Heineken, one of the world's largest brewers has invested USD100mn for the construction of its first brewery in Mozambique. Located in the Maputo province, it will have a capacity of 800,000 hectoliters and will begin production in the first half of 2019. Heineken, which brews Amstel and Sagres, started off in the country with a sales and marketing office through which it imported its beers into the country.
The deepening investment into Africa follows the company's strong performance in the Africa, Middle East and Eastern Europe region, driving Heineken to expand its presence through a new brewery in Mozambique. According to the Q317 results (ending September 2017), Heineken witnessed organic growth of 8.8% y-o-y in Africa, Middle East and Eastern Europe, behind only Asia Pacific. Heineken's Africa, Middle East and Eastern Europe division accounts for 15% of total revenues for the company.

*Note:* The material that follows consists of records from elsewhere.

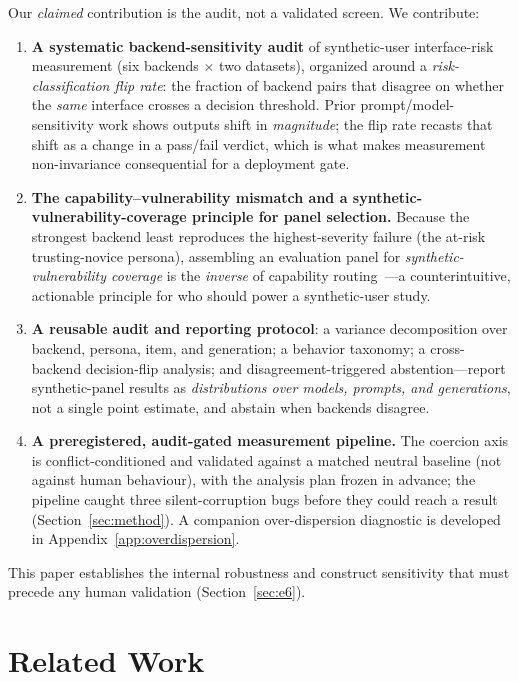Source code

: \documentclass[manuscript,nonacm]{acmart}
\begin{document}
Our \emph{claimed} contribution is the audit, not a validated screen. We contribute:
\begin{enumerate}
  \item \textbf{A systematic backend-sensitivity audit} of synthetic-user interface-risk measurement (six
  backends $\times$ two datasets), organized around a \emph{risk-classification flip rate}: the fraction of
  backend pairs that disagree on whether the \emph{same} interface crosses a decision threshold. Prior
  prompt/model-sensitivity work shows outputs shift in \emph{magnitude}; the flip rate recasts that shift as
  a change in a pass/fail verdict, which is what makes measurement non-invariance consequential for a
  deployment gate.
  \item \textbf{The capability--vulnerability mismatch and a synthetic-vulnerability-coverage principle for panel
  selection.} Because the strongest backend least reproduces the highest-severity failure (the at-risk
  trusting-novice persona), assembling an evaluation panel for \emph{synthetic-vulnerability coverage} is the
  \emph{inverse} of capability routing~\cite{ong2025routellm}---a counterintuitive,
  actionable principle for who should power a synthetic-user study.
  \item \textbf{A reusable audit and reporting protocol}: a variance decomposition over backend, persona,
  item, and generation; a behavior taxonomy; a cross-backend decision-flip analysis; and
  disagreement-triggered abstention---report synthetic-panel results as \emph{distributions over models,
  prompts, and generations}, not a single point estimate, and abstain when backends disagree.
  \item \textbf{A preregistered, audit-gated measurement pipeline.} The coercion axis is
  conflict-conditioned and validated against a matched neutral baseline (not against human behaviour), with
  the analysis plan frozen in advance; the pipeline caught three silent-corruption bugs before they could
  reach a result (Section~\ref{sec:method}). A companion over-dispersion diagnostic is developed in
  Appendix~\ref{app:overdispersion}.
\end{enumerate}

This paper establishes the internal robustness and construct sensitivity that must precede any human
validation (Section~\ref{sec:e6}).

\section{Related Work}
\end{document}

|Heineken Performs Strongly In Africa|
|Consolidated Beer Volume Sales In Q317, %y-o-y|
|Source: Heinken Company Filings, BMI|
Heineken already has divisions in Nigeria, Ethiopia and the Democratic Republic of Congo (DRC). In April 2017, the company opened a new brewery in the Ivory Coast with an investment of USD178mn. As such, Heineken's investment in Mozambique is a continuation of its investment in the region for beer to produced and sold domestically.

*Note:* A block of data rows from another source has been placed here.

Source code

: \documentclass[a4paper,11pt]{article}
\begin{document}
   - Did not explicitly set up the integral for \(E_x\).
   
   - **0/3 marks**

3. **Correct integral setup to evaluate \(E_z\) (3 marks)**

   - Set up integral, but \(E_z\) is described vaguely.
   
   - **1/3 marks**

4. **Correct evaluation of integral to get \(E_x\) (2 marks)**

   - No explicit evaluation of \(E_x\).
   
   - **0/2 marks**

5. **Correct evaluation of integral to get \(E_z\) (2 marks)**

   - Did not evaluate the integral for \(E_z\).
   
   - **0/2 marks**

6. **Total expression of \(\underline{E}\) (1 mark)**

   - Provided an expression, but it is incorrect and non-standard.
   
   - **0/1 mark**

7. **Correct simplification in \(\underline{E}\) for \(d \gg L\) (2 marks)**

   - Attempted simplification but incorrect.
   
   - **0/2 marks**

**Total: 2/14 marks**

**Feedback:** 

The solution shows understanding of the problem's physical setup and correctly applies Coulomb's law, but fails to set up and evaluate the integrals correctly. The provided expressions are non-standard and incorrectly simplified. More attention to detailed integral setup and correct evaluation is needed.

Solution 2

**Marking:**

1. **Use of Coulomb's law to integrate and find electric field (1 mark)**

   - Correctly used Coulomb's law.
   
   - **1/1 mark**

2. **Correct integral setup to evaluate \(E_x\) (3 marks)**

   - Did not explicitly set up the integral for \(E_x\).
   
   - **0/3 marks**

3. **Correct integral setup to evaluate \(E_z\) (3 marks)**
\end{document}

Mozambique ranks poorly in our Alcoholic Drinks Risk and Reward Index for Sub-Saharan Africa, placing 14 th out of 15 countries (see ' SSA Alcoholic Drinks: Fast-Growing Markets Undermined By High Risks, October 18, 2017), with low rewards and high risks for companies operating in the country. Although Mozambique is forecast to see growth rates of beer consumption of an average 4.6% per annum, other countries where Heineken is also operating in such as Nigeria boast a much stronger growth rate of 7.1% per annum over 2017 and 2021. Total beer consumption will reach 308mn litres in 2021 in Mozambique, up from 258mn litres in 2017 but again, this represents a smaller market size than other SSA markets. Furthermore, Mozambique has the smallest middle-class (disposable income of USD10,000-25,000) in the region with just 33,300 households falling in this segment in 2021, compared to 2.16mn households in Nigeria. This is a smaller target population for Heineken in Mozambique compared to other countries.

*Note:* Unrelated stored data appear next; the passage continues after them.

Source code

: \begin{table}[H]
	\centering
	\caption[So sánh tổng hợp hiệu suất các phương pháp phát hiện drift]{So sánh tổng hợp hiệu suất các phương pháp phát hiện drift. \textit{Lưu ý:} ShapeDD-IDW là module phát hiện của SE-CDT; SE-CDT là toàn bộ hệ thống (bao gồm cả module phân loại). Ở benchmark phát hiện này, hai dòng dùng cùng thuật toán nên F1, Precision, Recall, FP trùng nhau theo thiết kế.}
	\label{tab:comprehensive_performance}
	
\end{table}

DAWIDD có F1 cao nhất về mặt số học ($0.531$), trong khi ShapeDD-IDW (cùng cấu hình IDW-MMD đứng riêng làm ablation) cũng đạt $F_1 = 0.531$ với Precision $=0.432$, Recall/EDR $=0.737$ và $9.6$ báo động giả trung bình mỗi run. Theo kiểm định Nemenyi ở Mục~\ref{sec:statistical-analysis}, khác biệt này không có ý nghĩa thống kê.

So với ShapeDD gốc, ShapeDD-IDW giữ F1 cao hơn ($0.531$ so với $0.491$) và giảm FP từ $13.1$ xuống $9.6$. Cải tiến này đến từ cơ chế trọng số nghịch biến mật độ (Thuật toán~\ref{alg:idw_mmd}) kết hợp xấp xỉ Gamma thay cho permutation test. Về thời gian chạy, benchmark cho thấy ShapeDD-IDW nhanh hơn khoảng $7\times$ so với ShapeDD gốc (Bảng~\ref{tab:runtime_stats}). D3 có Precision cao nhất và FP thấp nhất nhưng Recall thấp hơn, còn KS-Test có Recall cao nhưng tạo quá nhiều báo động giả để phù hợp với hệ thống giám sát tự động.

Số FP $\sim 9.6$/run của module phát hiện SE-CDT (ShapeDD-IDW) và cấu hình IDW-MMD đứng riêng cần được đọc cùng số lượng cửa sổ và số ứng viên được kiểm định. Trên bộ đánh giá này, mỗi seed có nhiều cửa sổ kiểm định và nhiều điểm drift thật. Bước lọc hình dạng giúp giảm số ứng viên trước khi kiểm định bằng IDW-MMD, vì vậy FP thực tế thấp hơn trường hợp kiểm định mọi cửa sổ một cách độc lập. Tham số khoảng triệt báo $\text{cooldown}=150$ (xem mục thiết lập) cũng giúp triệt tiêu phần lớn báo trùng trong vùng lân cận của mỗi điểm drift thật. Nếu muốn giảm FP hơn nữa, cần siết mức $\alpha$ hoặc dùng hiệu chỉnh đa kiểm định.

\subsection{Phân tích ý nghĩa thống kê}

|Comparatively Tepid Beer Outlook For Mozambique|
|Beer, litres mn, %y-o-y|
|e/f= BMI estimate/ forecast. Source: BMI Research/WHO|
As such, Heineken's decision to invest in Mozambique goes hand-in-hand with the company's aim to source 60% of its raw materials in Africa by 2020. By sourcing its raw materials from the country it is operating in, Heineken's products become much cheaper and can cater to the large low-income population in the country. The low-income segment forms the majority of the households in Mozambique with almost 98% of households having a disposable income of less than USD5,000. Heineken can also avoid paying the high taxes to import beers from overseas to meet the demand for domestic consumption. By using ingredients indigenous to the local population, it can target a mass market with familiar tastes, with cheaper final products.
While we hold a fairly cautious view on the potential of the beer industry, Mozambique scores higher than its regional peers in our Operational Risk Index for logistics and trade and investment risk, making it a stable choice for setting up a brewery in. Mozambique's score of 37.8 and 41.9 for logistics risk and trade and investment risk respectively (100= Lowest Risk; 0= highest risk) is ahead of countries like Ethiopia which has a score of 35.5 and 31.2 respectively. This makes Mozambique more attractive from an operational risk standpoint compared to more attractive consumer markets like Ethiopia.